PROBLEM STATEMENT: Work through the records below, line by line, and say how many lines include "프로세스에", with nothing else.

SOURCE MATERIAL:
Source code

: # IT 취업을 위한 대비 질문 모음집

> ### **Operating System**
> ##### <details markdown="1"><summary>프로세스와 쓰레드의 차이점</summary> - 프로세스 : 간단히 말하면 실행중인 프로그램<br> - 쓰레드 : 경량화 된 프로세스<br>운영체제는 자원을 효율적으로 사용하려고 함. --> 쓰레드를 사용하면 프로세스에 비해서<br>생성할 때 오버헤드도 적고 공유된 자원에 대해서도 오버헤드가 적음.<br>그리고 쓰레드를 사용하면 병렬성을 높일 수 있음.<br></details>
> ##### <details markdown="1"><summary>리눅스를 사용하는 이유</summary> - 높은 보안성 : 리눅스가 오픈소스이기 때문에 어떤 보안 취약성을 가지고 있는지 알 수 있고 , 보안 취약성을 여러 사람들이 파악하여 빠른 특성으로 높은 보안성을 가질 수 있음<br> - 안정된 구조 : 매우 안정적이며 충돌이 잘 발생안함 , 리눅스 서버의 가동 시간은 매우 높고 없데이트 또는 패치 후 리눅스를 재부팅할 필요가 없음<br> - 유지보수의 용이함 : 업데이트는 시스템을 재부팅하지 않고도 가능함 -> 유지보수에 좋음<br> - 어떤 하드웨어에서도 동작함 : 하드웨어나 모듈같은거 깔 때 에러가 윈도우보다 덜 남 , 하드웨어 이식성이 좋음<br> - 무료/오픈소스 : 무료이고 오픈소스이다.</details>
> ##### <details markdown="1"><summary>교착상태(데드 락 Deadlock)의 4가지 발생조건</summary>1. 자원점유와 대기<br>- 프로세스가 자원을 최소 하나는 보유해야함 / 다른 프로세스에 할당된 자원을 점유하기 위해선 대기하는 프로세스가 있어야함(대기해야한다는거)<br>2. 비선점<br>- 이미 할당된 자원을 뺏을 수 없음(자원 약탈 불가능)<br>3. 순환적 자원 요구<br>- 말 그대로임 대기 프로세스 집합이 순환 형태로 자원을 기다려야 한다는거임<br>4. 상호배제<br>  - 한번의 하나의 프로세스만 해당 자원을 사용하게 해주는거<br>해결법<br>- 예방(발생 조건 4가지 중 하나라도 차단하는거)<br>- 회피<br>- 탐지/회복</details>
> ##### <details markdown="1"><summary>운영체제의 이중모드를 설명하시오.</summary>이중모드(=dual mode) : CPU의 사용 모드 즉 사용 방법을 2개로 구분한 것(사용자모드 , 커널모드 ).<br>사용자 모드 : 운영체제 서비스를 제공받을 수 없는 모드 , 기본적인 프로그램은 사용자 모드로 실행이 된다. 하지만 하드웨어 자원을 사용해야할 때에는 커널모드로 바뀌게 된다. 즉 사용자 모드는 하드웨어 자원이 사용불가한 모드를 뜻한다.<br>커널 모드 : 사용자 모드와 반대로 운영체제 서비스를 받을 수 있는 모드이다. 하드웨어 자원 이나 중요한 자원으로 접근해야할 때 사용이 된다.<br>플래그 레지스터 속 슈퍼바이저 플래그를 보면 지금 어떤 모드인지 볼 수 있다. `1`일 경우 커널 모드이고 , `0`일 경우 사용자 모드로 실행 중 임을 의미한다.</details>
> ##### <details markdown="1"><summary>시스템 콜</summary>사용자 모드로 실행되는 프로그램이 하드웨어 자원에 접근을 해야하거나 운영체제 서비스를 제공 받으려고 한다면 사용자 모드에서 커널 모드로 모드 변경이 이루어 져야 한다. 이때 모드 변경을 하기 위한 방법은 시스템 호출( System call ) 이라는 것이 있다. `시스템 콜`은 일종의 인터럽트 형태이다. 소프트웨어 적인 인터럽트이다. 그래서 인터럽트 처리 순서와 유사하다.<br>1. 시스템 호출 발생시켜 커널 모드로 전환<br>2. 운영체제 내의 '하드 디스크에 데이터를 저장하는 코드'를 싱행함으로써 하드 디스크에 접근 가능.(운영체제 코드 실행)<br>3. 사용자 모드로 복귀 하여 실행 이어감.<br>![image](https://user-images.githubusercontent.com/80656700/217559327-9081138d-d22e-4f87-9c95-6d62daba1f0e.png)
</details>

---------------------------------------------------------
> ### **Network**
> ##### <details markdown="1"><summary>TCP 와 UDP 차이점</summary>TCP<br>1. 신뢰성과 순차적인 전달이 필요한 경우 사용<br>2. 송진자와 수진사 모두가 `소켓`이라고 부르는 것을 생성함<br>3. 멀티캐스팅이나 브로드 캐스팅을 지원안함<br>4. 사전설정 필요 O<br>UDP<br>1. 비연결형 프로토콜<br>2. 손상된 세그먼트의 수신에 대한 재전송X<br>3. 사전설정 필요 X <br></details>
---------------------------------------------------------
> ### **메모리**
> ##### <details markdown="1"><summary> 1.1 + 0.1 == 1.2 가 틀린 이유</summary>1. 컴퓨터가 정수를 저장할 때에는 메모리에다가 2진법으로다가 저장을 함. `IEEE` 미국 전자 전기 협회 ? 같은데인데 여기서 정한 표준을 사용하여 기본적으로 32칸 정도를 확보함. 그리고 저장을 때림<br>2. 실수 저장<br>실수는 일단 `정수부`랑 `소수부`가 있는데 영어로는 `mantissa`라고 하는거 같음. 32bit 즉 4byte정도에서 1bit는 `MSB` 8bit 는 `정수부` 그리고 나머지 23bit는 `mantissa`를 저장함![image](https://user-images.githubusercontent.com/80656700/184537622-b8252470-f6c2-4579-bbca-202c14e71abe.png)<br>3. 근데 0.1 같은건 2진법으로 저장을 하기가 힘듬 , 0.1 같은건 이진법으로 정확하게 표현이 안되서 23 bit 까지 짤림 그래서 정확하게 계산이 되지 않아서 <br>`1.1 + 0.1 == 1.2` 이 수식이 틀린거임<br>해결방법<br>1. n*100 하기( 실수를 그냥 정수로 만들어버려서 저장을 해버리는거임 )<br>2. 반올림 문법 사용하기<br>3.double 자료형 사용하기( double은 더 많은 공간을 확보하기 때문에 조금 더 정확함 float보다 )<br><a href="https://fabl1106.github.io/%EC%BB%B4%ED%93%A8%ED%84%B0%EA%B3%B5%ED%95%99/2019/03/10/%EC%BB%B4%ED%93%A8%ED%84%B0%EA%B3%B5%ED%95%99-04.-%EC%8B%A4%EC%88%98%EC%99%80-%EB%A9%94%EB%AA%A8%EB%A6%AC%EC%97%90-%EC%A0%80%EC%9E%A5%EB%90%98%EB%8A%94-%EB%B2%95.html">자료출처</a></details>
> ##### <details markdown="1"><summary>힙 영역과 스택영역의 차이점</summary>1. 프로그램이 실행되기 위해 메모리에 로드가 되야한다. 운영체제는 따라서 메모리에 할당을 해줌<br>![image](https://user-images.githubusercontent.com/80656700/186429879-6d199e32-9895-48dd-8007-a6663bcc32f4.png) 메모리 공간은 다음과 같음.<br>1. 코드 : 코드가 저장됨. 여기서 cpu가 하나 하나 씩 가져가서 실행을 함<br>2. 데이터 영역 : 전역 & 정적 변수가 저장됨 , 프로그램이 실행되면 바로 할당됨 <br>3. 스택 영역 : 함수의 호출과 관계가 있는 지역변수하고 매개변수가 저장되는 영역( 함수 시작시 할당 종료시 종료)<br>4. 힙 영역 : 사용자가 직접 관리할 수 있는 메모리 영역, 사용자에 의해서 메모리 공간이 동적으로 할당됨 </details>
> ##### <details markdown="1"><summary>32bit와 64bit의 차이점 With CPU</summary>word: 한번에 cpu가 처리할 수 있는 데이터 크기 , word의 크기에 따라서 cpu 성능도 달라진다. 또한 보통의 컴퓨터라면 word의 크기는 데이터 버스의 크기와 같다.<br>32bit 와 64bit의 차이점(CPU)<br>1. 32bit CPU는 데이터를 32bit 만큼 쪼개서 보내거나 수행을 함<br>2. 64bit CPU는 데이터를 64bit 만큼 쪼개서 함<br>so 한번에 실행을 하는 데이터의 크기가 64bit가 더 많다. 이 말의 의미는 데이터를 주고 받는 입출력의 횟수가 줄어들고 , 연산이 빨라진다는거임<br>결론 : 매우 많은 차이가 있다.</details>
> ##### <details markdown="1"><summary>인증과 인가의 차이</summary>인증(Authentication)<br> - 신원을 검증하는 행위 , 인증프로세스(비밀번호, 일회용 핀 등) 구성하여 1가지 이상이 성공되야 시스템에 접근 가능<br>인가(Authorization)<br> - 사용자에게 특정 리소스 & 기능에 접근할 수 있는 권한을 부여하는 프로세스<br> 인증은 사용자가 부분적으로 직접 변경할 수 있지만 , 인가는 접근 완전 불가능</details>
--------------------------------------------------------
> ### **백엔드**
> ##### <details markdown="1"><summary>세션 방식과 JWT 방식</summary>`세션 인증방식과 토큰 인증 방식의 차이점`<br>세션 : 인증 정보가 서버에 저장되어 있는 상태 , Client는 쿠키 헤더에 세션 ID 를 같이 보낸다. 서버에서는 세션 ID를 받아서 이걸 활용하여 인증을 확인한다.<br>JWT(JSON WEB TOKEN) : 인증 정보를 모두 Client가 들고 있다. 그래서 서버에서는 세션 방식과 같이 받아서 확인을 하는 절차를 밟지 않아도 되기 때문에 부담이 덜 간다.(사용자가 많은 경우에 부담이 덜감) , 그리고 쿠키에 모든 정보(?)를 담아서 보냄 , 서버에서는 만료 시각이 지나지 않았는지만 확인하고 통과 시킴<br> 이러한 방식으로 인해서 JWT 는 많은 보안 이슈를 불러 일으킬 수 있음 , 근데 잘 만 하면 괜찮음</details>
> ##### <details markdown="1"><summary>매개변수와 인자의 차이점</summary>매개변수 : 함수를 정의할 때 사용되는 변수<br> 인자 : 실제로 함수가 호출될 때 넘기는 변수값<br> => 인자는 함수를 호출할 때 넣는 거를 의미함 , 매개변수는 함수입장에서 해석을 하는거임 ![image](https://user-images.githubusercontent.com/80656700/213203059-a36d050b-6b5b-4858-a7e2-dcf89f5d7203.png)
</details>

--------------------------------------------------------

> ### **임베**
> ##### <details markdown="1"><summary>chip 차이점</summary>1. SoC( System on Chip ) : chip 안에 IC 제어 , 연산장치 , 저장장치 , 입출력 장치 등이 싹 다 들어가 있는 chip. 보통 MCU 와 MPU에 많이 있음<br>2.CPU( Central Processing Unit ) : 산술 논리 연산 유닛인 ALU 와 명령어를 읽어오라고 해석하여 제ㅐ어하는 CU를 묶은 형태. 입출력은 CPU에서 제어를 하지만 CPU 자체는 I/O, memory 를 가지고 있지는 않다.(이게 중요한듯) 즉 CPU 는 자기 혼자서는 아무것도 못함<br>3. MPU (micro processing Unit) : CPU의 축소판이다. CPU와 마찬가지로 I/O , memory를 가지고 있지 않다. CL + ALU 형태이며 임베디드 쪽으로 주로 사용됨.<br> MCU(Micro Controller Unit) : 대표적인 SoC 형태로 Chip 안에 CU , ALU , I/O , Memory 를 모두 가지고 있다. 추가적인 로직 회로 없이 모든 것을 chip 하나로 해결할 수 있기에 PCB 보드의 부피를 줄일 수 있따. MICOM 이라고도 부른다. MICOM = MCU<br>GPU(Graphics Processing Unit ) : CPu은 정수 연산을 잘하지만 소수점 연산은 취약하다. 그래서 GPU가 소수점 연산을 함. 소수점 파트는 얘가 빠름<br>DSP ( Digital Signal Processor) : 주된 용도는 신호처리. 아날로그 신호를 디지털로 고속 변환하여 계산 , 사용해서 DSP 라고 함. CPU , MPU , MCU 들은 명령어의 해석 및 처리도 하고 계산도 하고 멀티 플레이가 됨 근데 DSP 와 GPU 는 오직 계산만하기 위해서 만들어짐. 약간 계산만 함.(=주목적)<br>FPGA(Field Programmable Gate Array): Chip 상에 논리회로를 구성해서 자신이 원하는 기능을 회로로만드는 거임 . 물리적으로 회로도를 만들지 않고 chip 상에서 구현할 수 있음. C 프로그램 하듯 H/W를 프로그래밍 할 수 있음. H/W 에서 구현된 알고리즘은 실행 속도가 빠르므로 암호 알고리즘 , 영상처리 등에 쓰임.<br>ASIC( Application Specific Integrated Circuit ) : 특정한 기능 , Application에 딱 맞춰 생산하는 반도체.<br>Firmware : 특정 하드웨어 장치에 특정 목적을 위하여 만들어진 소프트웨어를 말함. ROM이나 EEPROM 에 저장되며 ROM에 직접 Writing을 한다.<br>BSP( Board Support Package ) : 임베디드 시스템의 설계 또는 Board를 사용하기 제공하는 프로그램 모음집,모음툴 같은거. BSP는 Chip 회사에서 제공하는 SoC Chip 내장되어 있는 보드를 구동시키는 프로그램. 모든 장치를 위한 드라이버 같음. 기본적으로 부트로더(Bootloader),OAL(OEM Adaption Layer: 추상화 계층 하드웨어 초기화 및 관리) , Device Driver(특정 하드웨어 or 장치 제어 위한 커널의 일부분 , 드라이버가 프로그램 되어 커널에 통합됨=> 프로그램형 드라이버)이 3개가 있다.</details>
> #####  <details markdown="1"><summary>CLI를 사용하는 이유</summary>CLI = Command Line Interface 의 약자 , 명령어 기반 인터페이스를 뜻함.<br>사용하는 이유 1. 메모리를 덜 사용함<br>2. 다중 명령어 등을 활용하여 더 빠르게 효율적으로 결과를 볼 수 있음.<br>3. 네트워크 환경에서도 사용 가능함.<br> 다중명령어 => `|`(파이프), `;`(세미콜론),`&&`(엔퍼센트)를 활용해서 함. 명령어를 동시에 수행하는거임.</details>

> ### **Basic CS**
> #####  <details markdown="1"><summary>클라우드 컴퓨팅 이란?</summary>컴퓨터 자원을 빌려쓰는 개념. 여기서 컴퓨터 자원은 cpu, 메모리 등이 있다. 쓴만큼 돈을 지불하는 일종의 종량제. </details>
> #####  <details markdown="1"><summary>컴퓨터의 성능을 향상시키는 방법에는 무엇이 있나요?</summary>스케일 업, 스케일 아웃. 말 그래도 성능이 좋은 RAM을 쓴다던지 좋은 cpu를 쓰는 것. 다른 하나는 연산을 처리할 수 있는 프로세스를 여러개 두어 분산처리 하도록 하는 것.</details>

ANSWER TO THIS PROBLEM: 2